The Role of Tooling in Threat Modeling, by Zoe Braiterman

The practical value of threat modeling is about “People and collaboration over processes, methodologies, and tools”, as stated in the Threat Modeling Manifesto and various discussions amongst practitioners. However, tooling certainly plays a role in the productive threat modeling.

Some useful features of software used for threat modeling

Threat Modeling as Code

Threat modeling as code enables developers to turn what’s in their job description, coding, into graphical representations of the systems they’re building that provide context for threat modeling activities.

This category of tooling includes pytm, an OWASP project led by Izar Tarandach.

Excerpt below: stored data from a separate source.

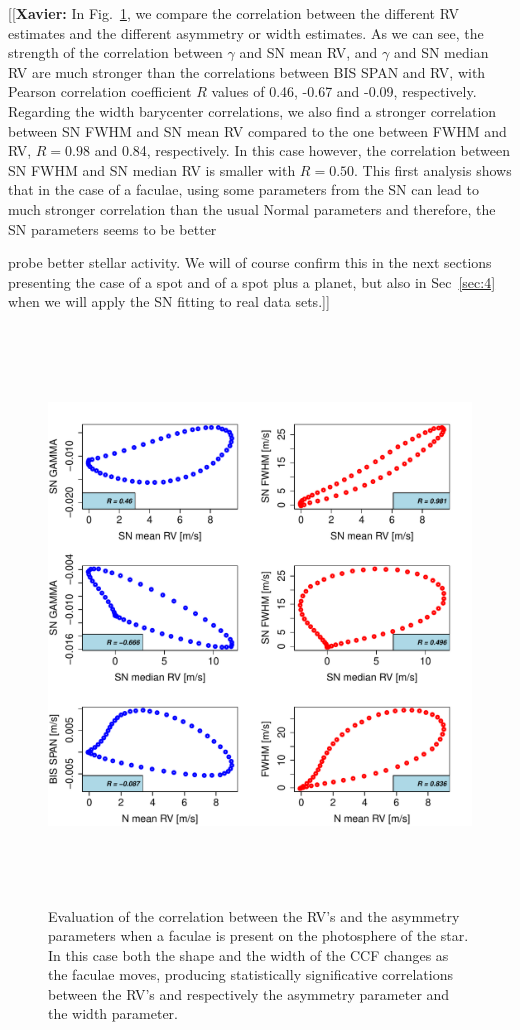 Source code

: \documentclass{aa}
\newcommand{\xavier}[1]{{\color{blue}[[\textbf{Xavier: }#1]]}}
\begin{document}
\xavier{In Fig.~\ref{fig:faculae.corr}, we compare the correlation between the different RV estimates and the different asymmetry or width estimates. As we can see, the strength of the correlation between $\gamma$ and SN mean RV, and $\gamma$ and SN median RV are much stronger than the correlations between BIS SPAN and RV, with Pearson correlation coefficient $R$ values of 0.46, -0.67 and -0.09, respectively. Regarding the width barycenter correlations, we also find a stronger correlation between SN FWHM and SN mean RV compared to the one between FWHM and RV, $R=0.98$ and 0.84, respectively. In this case however, the correlation between SN FWHM and SN median RV is smaller with $R=0.50$. This first analysis shows that in the case of a faculae, using some parameters from the SN can lead to much stronger correlation than the usual Normal parameters and therefore, the SN parameters seems to be better 

probe better stellar activity. We will of course confirm this in the next sections presenting the case of a spot and of a spot plus a planet, but also in Sec~\ref{sec:4} when we will apply the SN fitting to real data sets.}

\begin{figure}[htbp]
\begin{center}
\includegraphics[height = 6in]{SOAP_FACULAE_Comparison_para_SN.pdf} 
   \caption{Evaluation of the correlation between the RV's and the asymmetry parameters when a faculae is present on the photosphere of the star. In this case both the shape and the width of the CCF changes as the faculae moves, producing statistically significative correlations between the RV's and respectively the asymmetry parameter and the width parameter.}
    \label{fig:faculae.corr}
\end{center}
\end{figure}
\end{document}
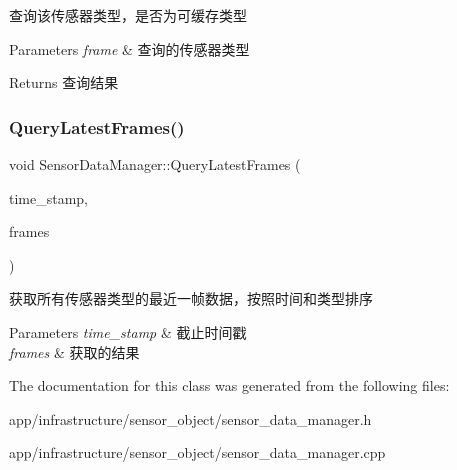 查询该传感器类型，是否为可缓存类型 


\begin{DoxyParams}{Parameters}
{\em frame} & 查询的传感器类型 \\
\hline
\end{DoxyParams}
\begin{DoxyReturn}{Returns}
查询结果 
\end{DoxyReturn}
\mbox{\label{classSensorDataManager_ab08f7ee7b52dc79ae4ac201a7cb8ef74}} 
\subsubsection{\texorpdfstring{Query\+Latest\+Frames()}{QueryLatestFrames()}}
{\footnotesize\ttfamily void Sensor\+Data\+Manager\+::\+Query\+Latest\+Frames (\begin{DoxyParamCaption}\item[{const uint32\+\_\+t}]{time\+\_\+stamp,  }\item[{std\+::vector$<$ Sensor\+Frame $>$ \&}]{frames }\end{DoxyParamCaption})}



获取所有传感器类型的最近一帧数据，按照时间和类型排序 


\begin{DoxyParams}{Parameters}
{\em time\+\_\+stamp} & 截止时间戳 \\
\hline
{\em frames} & 获取的结果 \\
\hline
\end{DoxyParams}


The documentation for this class was generated from the following files\+:\begin{DoxyCompactItemize}
\item 
app/infrastructure/sensor\+\_\+object/sensor\+\_\+data\+\_\+manager.\+h\item 
app/infrastructure/sensor\+\_\+object/sensor\+\_\+data\+\_\+manager.\+cpp\end{DoxyCompactItemize}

Pytm is a Pythonic framework that achieves the following to facilitate threat modeling:

  • Enable developers with the to easily generate data flow diagrams or sequence diagrams, using dot or PlantUML
  • Allow security experts to supply threats to the system, based on vulnerabilities
  • Generate a report that includes diagrams and findings

More on automated reporting

Potential threats that may impact a system are not limited to security threats. They also include privacy and compliance related threats.

Adaptive tooling empowers users with automated reporting of these various types of threats to enable users to properly understand and mitigate the risks that face the systems within their organizations.

For example, Irius Risk, allow users to create reports, including compliance reports, among the analytics and reporting features the product includes.

What this means for you?

Some considerations in making decisions your team / organization may include the following.

  • The users of the threat modeling software: Developers? Security professionals? Product managers? Consider the goals and level of technical expertise of each user persona.
  • The desired types of outputs: What types of visual representations, reporting, analytics and integration will be useful for your case?
  • The ongoing discussion and cross-functional collaboration it facilitates: What type of meaningful discussion is the tooling, and its outputs, to facilitate?

Conclusion / Key Takeaways

Threat modeling is an iterative process, consisting of multiple activities and involving multiple stakeholders.

Tooling can help to facilitate such processes and discussion, making them automated and scalable.